------ EXTRACTED INFORMATION
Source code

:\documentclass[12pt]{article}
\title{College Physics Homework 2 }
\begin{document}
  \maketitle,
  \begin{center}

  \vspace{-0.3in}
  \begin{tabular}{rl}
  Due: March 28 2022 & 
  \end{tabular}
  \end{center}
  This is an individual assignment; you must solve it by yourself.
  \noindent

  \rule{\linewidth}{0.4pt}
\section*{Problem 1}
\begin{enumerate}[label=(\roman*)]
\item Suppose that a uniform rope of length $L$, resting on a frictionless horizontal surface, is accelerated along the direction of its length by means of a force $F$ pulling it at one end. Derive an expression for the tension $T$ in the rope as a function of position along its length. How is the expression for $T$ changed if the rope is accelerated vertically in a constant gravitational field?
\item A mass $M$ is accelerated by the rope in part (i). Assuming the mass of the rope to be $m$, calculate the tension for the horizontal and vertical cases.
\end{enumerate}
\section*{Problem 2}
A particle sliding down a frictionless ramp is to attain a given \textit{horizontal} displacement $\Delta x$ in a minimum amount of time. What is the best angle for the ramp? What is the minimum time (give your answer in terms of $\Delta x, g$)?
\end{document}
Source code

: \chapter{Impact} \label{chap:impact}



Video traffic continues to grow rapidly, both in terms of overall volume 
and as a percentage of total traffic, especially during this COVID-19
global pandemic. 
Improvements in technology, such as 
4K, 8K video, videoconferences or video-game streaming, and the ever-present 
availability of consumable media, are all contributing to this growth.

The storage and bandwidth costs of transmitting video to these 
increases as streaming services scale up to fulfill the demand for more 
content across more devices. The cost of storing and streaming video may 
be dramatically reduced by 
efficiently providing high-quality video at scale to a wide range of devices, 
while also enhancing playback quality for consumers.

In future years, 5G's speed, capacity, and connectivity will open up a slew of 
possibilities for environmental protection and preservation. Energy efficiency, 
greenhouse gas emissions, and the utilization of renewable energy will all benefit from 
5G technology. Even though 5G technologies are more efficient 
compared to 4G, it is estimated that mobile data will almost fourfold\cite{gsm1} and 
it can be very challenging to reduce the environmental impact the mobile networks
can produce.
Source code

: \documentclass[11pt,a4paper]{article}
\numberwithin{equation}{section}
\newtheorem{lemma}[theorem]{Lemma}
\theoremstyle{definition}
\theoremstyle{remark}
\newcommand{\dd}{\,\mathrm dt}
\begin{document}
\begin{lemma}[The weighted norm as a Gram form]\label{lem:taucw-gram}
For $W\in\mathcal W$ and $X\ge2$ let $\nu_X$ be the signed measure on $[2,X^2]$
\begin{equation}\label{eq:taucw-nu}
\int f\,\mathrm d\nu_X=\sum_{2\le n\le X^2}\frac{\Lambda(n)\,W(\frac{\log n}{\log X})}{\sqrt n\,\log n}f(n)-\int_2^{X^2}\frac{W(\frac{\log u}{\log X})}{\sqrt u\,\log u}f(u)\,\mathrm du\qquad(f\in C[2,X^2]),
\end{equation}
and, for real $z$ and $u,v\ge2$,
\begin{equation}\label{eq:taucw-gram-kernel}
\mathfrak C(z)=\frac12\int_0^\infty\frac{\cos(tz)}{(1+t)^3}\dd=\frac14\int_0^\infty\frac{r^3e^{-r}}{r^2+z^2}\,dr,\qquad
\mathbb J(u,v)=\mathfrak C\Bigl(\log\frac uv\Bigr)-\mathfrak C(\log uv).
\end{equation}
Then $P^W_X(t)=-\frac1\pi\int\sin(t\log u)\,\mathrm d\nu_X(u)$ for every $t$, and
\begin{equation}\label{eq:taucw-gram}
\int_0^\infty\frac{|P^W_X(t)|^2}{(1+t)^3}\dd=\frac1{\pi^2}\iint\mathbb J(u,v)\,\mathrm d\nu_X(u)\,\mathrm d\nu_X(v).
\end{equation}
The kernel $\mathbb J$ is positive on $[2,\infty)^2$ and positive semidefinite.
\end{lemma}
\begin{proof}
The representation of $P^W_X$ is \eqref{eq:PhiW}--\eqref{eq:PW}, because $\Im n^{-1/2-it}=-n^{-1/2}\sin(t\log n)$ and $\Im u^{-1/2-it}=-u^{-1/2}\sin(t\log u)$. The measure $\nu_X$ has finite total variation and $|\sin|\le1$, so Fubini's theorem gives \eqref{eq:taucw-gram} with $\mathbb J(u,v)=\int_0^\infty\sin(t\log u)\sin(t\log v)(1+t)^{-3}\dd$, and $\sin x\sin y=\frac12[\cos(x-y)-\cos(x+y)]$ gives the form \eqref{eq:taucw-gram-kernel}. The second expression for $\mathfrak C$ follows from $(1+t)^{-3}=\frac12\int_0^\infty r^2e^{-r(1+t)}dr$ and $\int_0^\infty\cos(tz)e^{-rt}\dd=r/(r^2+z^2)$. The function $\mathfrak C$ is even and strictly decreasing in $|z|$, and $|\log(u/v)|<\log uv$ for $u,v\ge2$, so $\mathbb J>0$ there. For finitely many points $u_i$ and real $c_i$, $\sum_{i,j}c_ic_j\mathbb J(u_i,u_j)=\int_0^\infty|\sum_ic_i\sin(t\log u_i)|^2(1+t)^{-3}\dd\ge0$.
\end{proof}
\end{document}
------------
◆ **WHAT THE TASK ASKS**:
In the records above, find the line with "In future years, 5G's"; write out exactly that line and each one after it, stopping after the line with "weighted norm as".

◆ **WRITTEN SOLUTION**:
In future years, 5G's speed, capacity, and connectivity will open up a slew of 
possibilities for environmental protection and preservation. Energy efficiency, 
greenhouse gas emissions, and the utilization of renewable energy will all benefit from 
5G technology. Even though 5G technologies are more efficient 
compared to 4G, it is estimated that mobile data will almost fourfold\cite{gsm1} and 
it can be very challenging to reduce the environmental impact the mobile networks
can produce.
Source code

: \documentclass[11pt,a4paper]{article}
\numberwithin{equation}{section}
\newtheorem{lemma}[theorem]{Lemma}
\theoremstyle{definition}
\theoremstyle{remark}
\newcommand{\dd}{\,\mathrm dt}
\begin{document}
\begin{lemma}[The weighted norm as a Gram form]\label{lem:taucw-gram}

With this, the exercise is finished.